⟨

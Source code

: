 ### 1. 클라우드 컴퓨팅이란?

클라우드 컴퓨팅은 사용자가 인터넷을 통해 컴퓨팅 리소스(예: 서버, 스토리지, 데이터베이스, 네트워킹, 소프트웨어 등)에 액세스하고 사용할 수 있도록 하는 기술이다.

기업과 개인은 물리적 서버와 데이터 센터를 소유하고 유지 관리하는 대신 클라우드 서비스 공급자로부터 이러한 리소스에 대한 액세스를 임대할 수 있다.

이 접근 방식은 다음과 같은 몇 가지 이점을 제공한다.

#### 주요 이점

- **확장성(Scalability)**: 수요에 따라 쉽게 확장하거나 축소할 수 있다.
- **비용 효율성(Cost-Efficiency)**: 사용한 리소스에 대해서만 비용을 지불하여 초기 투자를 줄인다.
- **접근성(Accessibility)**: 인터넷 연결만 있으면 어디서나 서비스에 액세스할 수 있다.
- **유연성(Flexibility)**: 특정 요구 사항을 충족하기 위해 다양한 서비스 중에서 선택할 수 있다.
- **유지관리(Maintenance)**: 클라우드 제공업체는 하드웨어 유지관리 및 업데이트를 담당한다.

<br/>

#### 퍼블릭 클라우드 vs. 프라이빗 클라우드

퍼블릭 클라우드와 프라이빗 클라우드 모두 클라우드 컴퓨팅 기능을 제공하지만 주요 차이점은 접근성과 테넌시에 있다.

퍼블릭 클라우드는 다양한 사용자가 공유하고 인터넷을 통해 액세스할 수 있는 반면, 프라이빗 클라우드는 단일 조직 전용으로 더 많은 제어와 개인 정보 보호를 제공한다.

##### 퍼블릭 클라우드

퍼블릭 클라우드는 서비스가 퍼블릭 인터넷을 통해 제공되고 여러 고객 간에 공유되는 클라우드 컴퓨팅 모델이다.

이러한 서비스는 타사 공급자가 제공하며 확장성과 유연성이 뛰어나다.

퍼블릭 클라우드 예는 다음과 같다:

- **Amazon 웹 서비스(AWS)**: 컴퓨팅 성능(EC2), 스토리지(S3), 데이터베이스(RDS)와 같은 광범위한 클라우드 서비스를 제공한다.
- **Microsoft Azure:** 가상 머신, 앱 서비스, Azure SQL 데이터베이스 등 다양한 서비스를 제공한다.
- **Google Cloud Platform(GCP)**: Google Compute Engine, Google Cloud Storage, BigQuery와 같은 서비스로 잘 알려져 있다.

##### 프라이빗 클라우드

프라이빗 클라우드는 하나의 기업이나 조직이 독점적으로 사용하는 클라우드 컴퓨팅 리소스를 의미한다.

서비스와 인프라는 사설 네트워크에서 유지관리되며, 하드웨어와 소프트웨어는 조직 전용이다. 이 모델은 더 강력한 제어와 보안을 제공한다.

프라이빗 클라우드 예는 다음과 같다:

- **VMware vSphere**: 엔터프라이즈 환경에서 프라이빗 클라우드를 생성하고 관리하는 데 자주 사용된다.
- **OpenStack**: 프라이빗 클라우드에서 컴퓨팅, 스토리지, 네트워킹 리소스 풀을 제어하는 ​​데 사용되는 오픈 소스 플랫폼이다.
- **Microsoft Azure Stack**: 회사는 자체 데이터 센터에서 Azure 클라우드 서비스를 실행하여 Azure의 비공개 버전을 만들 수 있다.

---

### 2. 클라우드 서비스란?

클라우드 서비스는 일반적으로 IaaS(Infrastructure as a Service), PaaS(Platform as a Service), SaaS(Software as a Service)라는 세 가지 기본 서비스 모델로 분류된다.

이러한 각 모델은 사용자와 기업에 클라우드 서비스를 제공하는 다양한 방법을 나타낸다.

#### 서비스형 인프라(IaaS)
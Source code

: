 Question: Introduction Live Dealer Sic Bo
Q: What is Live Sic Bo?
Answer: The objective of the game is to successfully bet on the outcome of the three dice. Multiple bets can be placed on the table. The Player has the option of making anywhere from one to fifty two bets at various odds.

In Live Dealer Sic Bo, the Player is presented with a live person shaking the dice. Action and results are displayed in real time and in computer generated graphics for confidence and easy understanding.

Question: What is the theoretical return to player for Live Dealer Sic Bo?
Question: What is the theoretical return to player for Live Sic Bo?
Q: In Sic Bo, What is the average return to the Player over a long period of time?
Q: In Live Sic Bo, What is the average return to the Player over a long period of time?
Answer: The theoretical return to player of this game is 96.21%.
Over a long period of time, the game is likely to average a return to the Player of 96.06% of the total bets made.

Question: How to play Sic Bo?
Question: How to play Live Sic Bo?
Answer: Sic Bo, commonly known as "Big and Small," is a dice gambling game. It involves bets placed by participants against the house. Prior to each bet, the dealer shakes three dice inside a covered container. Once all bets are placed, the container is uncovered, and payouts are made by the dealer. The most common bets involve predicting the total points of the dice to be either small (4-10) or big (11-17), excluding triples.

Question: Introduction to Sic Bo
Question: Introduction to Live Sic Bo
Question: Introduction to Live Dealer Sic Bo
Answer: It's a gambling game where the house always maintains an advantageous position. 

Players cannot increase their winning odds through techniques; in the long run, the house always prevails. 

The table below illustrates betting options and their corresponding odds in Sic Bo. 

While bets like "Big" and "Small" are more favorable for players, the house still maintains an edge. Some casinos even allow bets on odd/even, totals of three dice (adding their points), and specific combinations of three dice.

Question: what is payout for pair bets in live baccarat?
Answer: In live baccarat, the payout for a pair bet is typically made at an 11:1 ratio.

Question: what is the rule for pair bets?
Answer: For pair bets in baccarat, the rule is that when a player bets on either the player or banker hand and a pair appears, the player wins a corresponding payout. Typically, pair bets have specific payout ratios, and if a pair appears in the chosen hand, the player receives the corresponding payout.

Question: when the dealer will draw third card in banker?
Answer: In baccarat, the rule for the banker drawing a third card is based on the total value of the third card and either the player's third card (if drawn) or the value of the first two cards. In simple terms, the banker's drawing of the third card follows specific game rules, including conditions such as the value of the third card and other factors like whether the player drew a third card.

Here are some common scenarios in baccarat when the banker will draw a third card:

⟩

_EXERCISE REQUIREMENTS_: Transcribe the entire listing above exactly.

_SOLUTION BELOW_:
Source code

: ### 1. 클라우드 컴퓨팅이란?

클라우드 컴퓨팅은 사용자가 인터넷을 통해 컴퓨팅 리소스(예: 서버, 스토리지, 데이터베이스, 네트워킹, 소프트웨어 등)에 액세스하고 사용할 수 있도록 하는 기술이다.

기업과 개인은 물리적 서버와 데이터 센터를 소유하고 유지 관리하는 대신 클라우드 서비스 공급자로부터 이러한 리소스에 대한 액세스를 임대할 수 있다.

이 접근 방식은 다음과 같은 몇 가지 이점을 제공한다.

#### 주요 이점

- **확장성(Scalability)**: 수요에 따라 쉽게 확장하거나 축소할 수 있다.
- **비용 효율성(Cost-Efficiency)**: 사용한 리소스에 대해서만 비용을 지불하여 초기 투자를 줄인다.
- **접근성(Accessibility)**: 인터넷 연결만 있으면 어디서나 서비스에 액세스할 수 있다.
- **유연성(Flexibility)**: 특정 요구 사항을 충족하기 위해 다양한 서비스 중에서 선택할 수 있다.
- **유지관리(Maintenance)**: 클라우드 제공업체는 하드웨어 유지관리 및 업데이트를 담당한다.

<br/>

#### 퍼블릭 클라우드 vs. 프라이빗 클라우드

퍼블릭 클라우드와 프라이빗 클라우드 모두 클라우드 컴퓨팅 기능을 제공하지만 주요 차이점은 접근성과 테넌시에 있다.

퍼블릭 클라우드는 다양한 사용자가 공유하고 인터넷을 통해 액세스할 수 있는 반면, 프라이빗 클라우드는 단일 조직 전용으로 더 많은 제어와 개인 정보 보호를 제공한다.

##### 퍼블릭 클라우드

퍼블릭 클라우드는 서비스가 퍼블릭 인터넷을 통해 제공되고 여러 고객 간에 공유되는 클라우드 컴퓨팅 모델이다.

이러한 서비스는 타사 공급자가 제공하며 확장성과 유연성이 뛰어나다.

퍼블릭 클라우드 예는 다음과 같다:

- **Amazon 웹 서비스(AWS)**: 컴퓨팅 성능(EC2), 스토리지(S3), 데이터베이스(RDS)와 같은 광범위한 클라우드 서비스를 제공한다.
- **Microsoft Azure:** 가상 머신, 앱 서비스, Azure SQL 데이터베이스 등 다양한 서비스를 제공한다.
- **Google Cloud Platform(GCP)**: Google Compute Engine, Google Cloud Storage, BigQuery와 같은 서비스로 잘 알려져 있다.

##### 프라이빗 클라우드

프라이빗 클라우드는 하나의 기업이나 조직이 독점적으로 사용하는 클라우드 컴퓨팅 리소스를 의미한다.

서비스와 인프라는 사설 네트워크에서 유지관리되며, 하드웨어와 소프트웨어는 조직 전용이다. 이 모델은 더 강력한 제어와 보안을 제공한다.

프라이빗 클라우드 예는 다음과 같다:

- **VMware vSphere**: 엔터프라이즈 환경에서 프라이빗 클라우드를 생성하고 관리하는 데 자주 사용된다.
- **OpenStack**: 프라이빗 클라우드에서 컴퓨팅, 스토리지, 네트워킹 리소스 풀을 제어하는 ​​데 사용되는 오픈 소스 플랫폼이다.
- **Microsoft Azure Stack**: 회사는 자체 데이터 센터에서 Azure 클라우드 서비스를 실행하여 Azure의 비공개 버전을 만들 수 있다.

---

### 2. 클라우드 서비스란?

클라우드 서비스는 일반적으로 IaaS(Infrastructure as a Service), PaaS(Platform as a Service), SaaS(Software as a Service)라는 세 가지 기본 서비스 모델로 분류된다.

이러한 각 모델은 사용자와 기업에 클라우드 서비스를 제공하는 다양한 방법을 나타낸다.

#### 서비스형 인프라(IaaS)
Source code

: Question: Introduction Live Dealer Sic Bo
Q: What is Live Sic Bo?
Answer: The objective of the game is to successfully bet on the outcome of the three dice. Multiple bets can be placed on the table. The Player has the option of making anywhere from one to fifty two bets at various odds.

In Live Dealer Sic Bo, the Player is presented with a live person shaking the dice. Action and results are displayed in real time and in computer generated graphics for confidence and easy understanding.

Question: What is the theoretical return to player for Live Dealer Sic Bo?
Question: What is the theoretical return to player for Live Sic Bo?
Q: In Sic Bo, What is the average return to the Player over a long period of time?
Q: In Live Sic Bo, What is the average return to the Player over a long period of time?
Answer: The theoretical return to player of this game is 96.21%.
Over a long period of time, the game is likely to average a return to the Player of 96.06% of the total bets made.

Question: How to play Sic Bo?
Question: How to play Live Sic Bo?
Answer: Sic Bo, commonly known as "Big and Small," is a dice gambling game. It involves bets placed by participants against the house. Prior to each bet, the dealer shakes three dice inside a covered container. Once all bets are placed, the container is uncovered, and payouts are made by the dealer. The most common bets involve predicting the total points of the dice to be either small (4-10) or big (11-17), excluding triples.

Question: Introduction to Sic Bo
Question: Introduction to Live Sic Bo
Question: Introduction to Live Dealer Sic Bo
Answer: It's a gambling game where the house always maintains an advantageous position. 

Players cannot increase their winning odds through techniques; in the long run, the house always prevails. 

The table below illustrates betting options and their corresponding odds in Sic Bo. 

While bets like "Big" and "Small" are more favorable for players, the house still maintains an edge. Some casinos even allow bets on odd/even, totals of three dice (adding their points), and specific combinations of three dice.

Question: what is payout for pair bets in live baccarat?
Answer: In live baccarat, the payout for a pair bet is typically made at an 11:1 ratio.

Question: what is the rule for pair bets?
Answer: For pair bets in baccarat, the rule is that when a player bets on either the player or banker hand and a pair appears, the player wins a corresponding payout. Typically, pair bets have specific payout ratios, and if a pair appears in the chosen hand, the player receives the corresponding payout.

Question: when the dealer will draw third card in banker?
Answer: In baccarat, the rule for the banker drawing a third card is based on the total value of the third card and either the player's third card (if drawn) or the value of the first two cards. In simple terms, the banker's drawing of the third card follows specific game rules, including conditions such as the value of the third card and other factors like whether the player drew a third card.

Here are some common scenarios in baccarat when the banker will draw a third card:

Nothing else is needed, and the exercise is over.